▸ **What to produce**
Filter the entries for lines with the word "above".

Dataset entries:
****

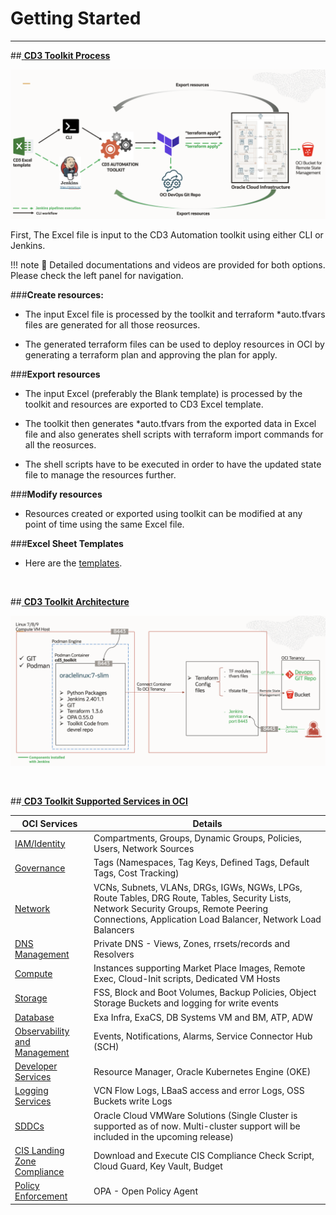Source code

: # **Getting Started**
---

##<u> **CD3 Toolkit Process</u>**


<img width="1049" alt="CD3 Toolkit Process" src="images/CD3-Process.png">

<br>


First, The Excel file is input to the CD3 Automation toolkit using either CLI or Jenkins.  

!!! note
    📖 Detailed documentations and videos are provided for both options. Please check the left panel for navigation.

###**Create resources:**

- The input Excel file is processed by the toolkit and terraform *auto.tfvars files are generated for all those reosurces. 

- The generated terraform files can be used to deploy resources in OCI by generating a terraform plan and approving the plan for apply. 

###**Export resources**

- The input Excel (preferably the Blank template) is processed by the toolkit and resources are exported to CD3 Excel template. 

- The toolkit then generates *auto.tfvars from the exported data in Excel file and also generates shell scripts with terraform import commands for all the reosurces.

- The shell scripts have to be executed in order to have the updated state file to manage the resources further.

###**Modify resources**

- Resources created or exported using toolkit can be modified at any point of time using the same Excel file.

###**Excel Sheet Templates**

- Here are the [templates](ExcelTemplates.md).

<br>

##<u> **CD3 Toolkit Architecture</u>**

![CD3 Architecture](images/CD3-Arch.png)

<br>

##<u> **CD3 Toolkit Supported Services in OCI</u>**

| OCI Services | Details |
| --------- | ----------- |
| [IAM/Identity](CD3ExcelTabs.md#iamidentity) | Compartments, Groups, Dynamic Groups, Policies, Users, Network Sources |
| [Governance](CD3ExcelTabs.md#governance) | Tags (Namespaces, Tag Keys, Defined Tags, Default Tags, Cost Tracking) |
| [Network](CD3ExcelTabs.md#network) | VCNs, Subnets, VLANs, DRGs, IGWs, NGWs, LPGs, Route Tables, DRG Route, Tables, Security Lists, Network Security Groups, Remote Peering Connections, Application Load Balancer, Network Load Balancers |
| [DNS Management](CD3ExcelTabs.md#private-dns)                                       | Private DNS - Views, Zones, rrsets/records and Resolvers  |
| [Compute](CD3ExcelTabs.md#compute) | Instances supporting Market Place Images, Remote Exec, Cloud-Init scripts, Dedicated VM Hosts |
| [Storage](CD3ExcelTabs.md#storage) | FSS, Block and Boot Volumes, Backup Policies, Object Storage Buckets and logging for write events |
| [Database](CD3ExcelTabs.md#database) | Exa Infra, ExaCS, DB Systems VM and BM, ATP, ADW |
| [Observability and Management](CD3ExcelTabs.md#management-services) | Events, Notifications, Alarms, Service Connector Hub (SCH) |
| [Developer Services](CD3ExcelTabs.md#developer-services) | Resource Manager, Oracle Kubernetes Engine (OKE) |
| [Logging Services](CD3ExcelTabs.md#logging-Services) | VCN Flow Logs, LBaaS access and error Logs, OSS Buckets write Logs |
| [SDDCs ](CD3ExcelTabs.md#sddcs-tab) | Oracle Cloud VMWare Solutions (Single Cluster is supported as of now. Multi-cluster support will be included in the upcoming release) |
| [CIS Landing Zone Compliance](CISFeatures.md#additional-cis-compliance-features) | Download and Execute CIS Compliance Check Script, Cloud Guard, Key Vault, Budget |
[Policy Enforcement](OPAForCompliance.md) | OPA - Open Policy Agent |
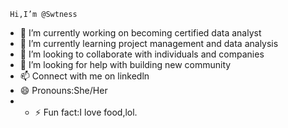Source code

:      Hi,I’m @Swtness
- 🔭 I’m currently working on becoming certified data analyst
- 🌱 I’m currently learning project management and data analysis
- 👯 I’m looking to collaborate with individuals and companies
- 🤔 I’m looking for help with building new community
- 📫 Connect with me on linkedln
- 😄 Pronouns:She/Her
- - ⚡ Fun fact:I love food,lol.
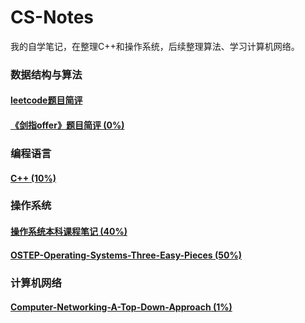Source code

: # CS-Notes
我的自学笔记，在整理C++和操作系统，后续整理算法、学习计算机网络。

### 数据结构与算法

#### [leetcode题目简评 ](https://github.com/huangrt01/CS-Notes/blob/master/leetcode%E9%A2%98%E7%9B%AE%E7%AE%80%E8%AF%84.md)

#### [《剑指offer》题目简评  (0%)](https://github.com/huangrt01/CS-Notes/blob/master/%E3%80%8A%E5%89%91%E6%8C%87offer%E3%80%8B%E9%A2%98%E7%9B%AE%E7%AE%80%E8%AF%84.md)

### 编程语言

#### [C++  (10%)](https://github.com/huangrt01/CS-Notes/blob/master/C%2B%2B.md)

### 操作系统

#### [操作系统本科课程笔记  (40%)](https://github.com/huangrt01/CS-Notes/blob/master/%E6%93%8D%E4%BD%9C%E7%B3%BB%E7%BB%9F.md)

#### [OSTEP-Operating-Systems-Three-Easy-Pieces  (50%)](https://github.com/huangrt01/CS-Notes/blob/master/OSTEP-Operating-Systems-Three-Easy-Pieces.md)

### 计算机网络

#### [Computer-Networking-A-Top-Down-Approach  (1%)](https://github.com/huangrt01/CS-Notes/blob/master/Computer-Networking-A-Top-Down-Approach.md)

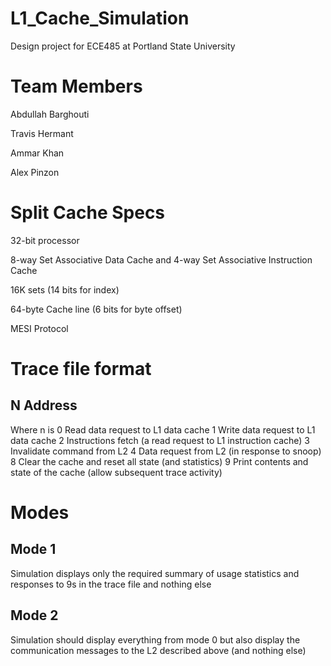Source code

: # L1_Cache_Simulation

Design project for ECE485 at Portland State University

#	Team Members

Abdullah Barghouti

Travis Hermant

Ammar Khan

Alex Pinzon

# Split Cache Specs

32-bit processor

8-way Set Associative Data Cache and 4-way Set Associative Instruction Cache

16K sets (14 bits for index)

64-byte Cache line (6 bits for byte offset)

MESI Protocol


# Trace file format
## N Address
Where n is
0 Read data request to L1 data cache
1 Write data request to L1 data cache
2 Instructions fetch (a read request to L1 instruction cache)
3 Invalidate command from L2
4 Data request from L2 (in response to snoop)
8 Clear the cache and reset all state (and statistics)
9 Print contents and state of the cache (allow subsequent trace activity)

# Modes
## Mode 1
Simulation displays only the required summary of usage statistics
and responses to 9s in the trace file and nothing else
## Mode 2
Simulation should display everything from mode 0 but also display the communication
messages to the L2 described above (and nothing else)


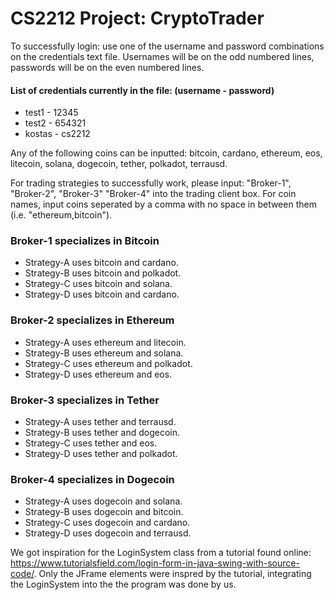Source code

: # CS2212 Project: CryptoTrader
To successfully login: use one of the username and password combinations on the credentials text file. Usernames will be on the odd numbered lines, passwords will be on the even numbered lines.

#### List of credentials currently in the file: (username - password)
- test1 - 12345
- test2 - 654321
- kostas - cs2212

Any of the following coins can be inputted: bitcoin, cardano, ethereum, eos, litecoin, solana, dogecoin, tether, polkadot, terrausd.

For trading strategies to successfully work, please input: "Broker-1", "Broker-2", "Broker-3" "Broker-4" into the trading client box. For coin names, input coins seperated by a comma with no space in between them (i.e. "ethereum,bitcoin").

### Broker-1 specializes in Bitcoin
- Strategy-A uses bitcoin and cardano.
- Strategy-B uses bitcoin and polkadot.
- Strategy-C uses bitcoin and solana.
- Strategy-D uses bitcoin and cardano.

### Broker-2 specializes in Ethereum
- Strategy-A uses ethereum and litecoin.
- Strategy-B uses ethereum and solana.
- Strategy-C uses ethereum and polkadot.
- Strategy-D uses ethereum and eos.

### Broker-3 specializes in Tether
- Strategy-A uses tether and terrausd.
- Strategy-B uses tether and dogecoin.
- Strategy-C uses tether and eos.
- Strategy-D uses tether and polkadot.

### Broker-4 specializes in Dogecoin
- Strategy-A uses dogecoin and solana.
- Strategy-B uses dogecoin and bitcoin.
- Strategy-C uses dogecoin and cardano.
- Strategy-D uses dogecoin and terrausd.


We got inspiration for the LoginSystem class from a tutorial found online: https://www.tutorialsfield.com/login-form-in-java-swing-with-source-code/. Only the JFrame elements were inspred by the tutorial, integrating the LoginSystem into the the program was done by us.
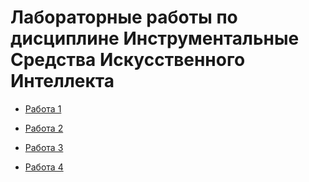 # Лабораторные работы по дисциплине Инструментальные Средства Искусственного Интеллекта

- [Работа 1](./work1.ipynb)

- [Работа 2](./work2.ipynb)

- [Работа 3](./work3.ipynb)

- [Работа 4](./work4.ipynb)
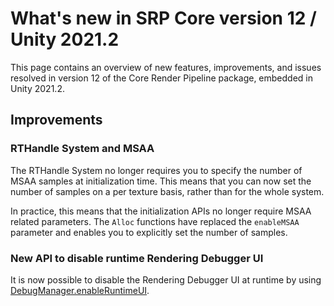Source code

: # What's new in SRP Core version 12 / Unity 2021.2

This page contains an overview of new features, improvements, and issues resolved in version 12 of the Core Render Pipeline package, embedded in Unity 2021.2.

## Improvements

### RTHandle System and MSAA

The RTHandle System no longer requires you to specify the number of MSAA samples at initialization time. This means that you can now set the number of samples on a per texture basis, rather than for the whole system.

In practice, this means that the initialization APIs no longer require MSAA related parameters. The `Alloc` functions have replaced the `enableMSAA` parameter and enables you to explicitly set the number of samples.

### New API to disable runtime Rendering Debugger UI

It is now possible to disable the Rendering Debugger UI at runtime by using [DebugManager.enableRuntimeUI](https://docs.unity3d.com/Packages/com.unity.render-pipelines.core@latest/api/UnityEngine.Rendering.DebugManager.html#UnityEngine_Rendering_DebugManager_enableRuntimeUI).
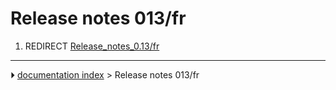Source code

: # Release notes 013/fr
1.  REDIRECT [Release_notes_0.13/fr](Release_notes_0.13/fr.md)



---
⏵ [documentation index](../README.md) > Release notes 013/fr
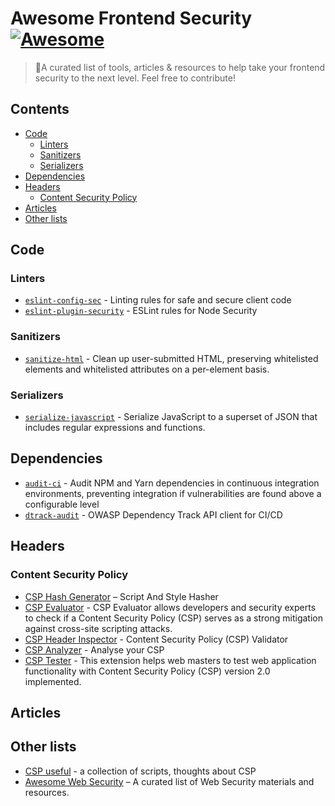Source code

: # Awesome Frontend Security [![Awesome](https://awesome.re/badge-flat2.svg)](https://awesome.re)
> 💜A curated list of tools, articles &amp; resources to help take your frontend security to the next level.
> Feel free to contribute!

## Contents
- [Code](#code)
  - [Linters](#linters)
  - [Sanitizers](#sanitizers)
  - [Serializers](#serializers)
- [Dependencies](#dependencies)
- [Headers](#headers)
  - [Content Security Policy](#content-security-policy)
- [Articles](#articles)
- [Other lists](#other-lists)


## Code
### Linters
- [`eslint-config-sec`](https://github.com/rustcohlnikov/eslint-config-sec) - Linting rules for safe and secure client code
- [`eslint-plugin-security`](https://github.com/nodesecurity/eslint-plugin-security) - ESLint rules for Node Security

### Sanitizers
- [`sanitize-html`](https://github.com/apostrophecms/sanitize-html) - Clean up user-submitted HTML, preserving whitelisted elements and whitelisted attributes on a per-element basis.

### Serializers
- [`serialize-javascript`](https://github.com/yahoo/serialize-javascript) - Serialize JavaScript to a superset of JSON that includes regular expressions and functions.

## Dependencies
- [`audit-ci`](https://github.com/IBM/audit-ci) - Audit NPM and Yarn dependencies in continuous integration environments, preventing integration if vulnerabilities are found above a configurable level
- [`dtrack-audit`](https://github.com/ozonru/dtrack-audit) - OWASP Dependency Track API client for CI/CD

## Headers
### Content Security Policy
- [CSP Hash Generator](https://report-uri.com/home/hash) – Script And Style Hasher
- [CSP Evaluator](https://csp-evaluator.withgoogle.com/) - CSP Evaluator allows developers and security experts to check if a Content Security Policy (CSP) serves as a strong mitigation against cross-site scripting attacks.
- [CSP Header Inspector](https://cspvalidator.org) - Content Security Policy (CSP) Validator
- [CSP Analyzer](https://report-uri.com/home/analyse) - Analyse your CSP
- [CSP Tester](https://github.com/yandex/csp-tester) - This extension helps web masters to test web application functionality with Content Security Policy (CSP) version 2.0 implemented.

## Articles

## Other lists
- [CSP useful](https://github.com/nico3333fr/CSP-useful) - a collection of scripts, thoughts about CSP
- [Awesome Web Security](https://github.com/qazbnm456/awesome-web-security) – A curated list of Web Security materials and resources.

****

▸ **Exercise output**
messages to the L2 described above (and nothing else)
- [`audit-ci`](https://github.com/IBM/audit-ci) - Audit NPM and Yarn dependencies in continuous integration environments, preventing integration if vulnerabilities are found above a configurable level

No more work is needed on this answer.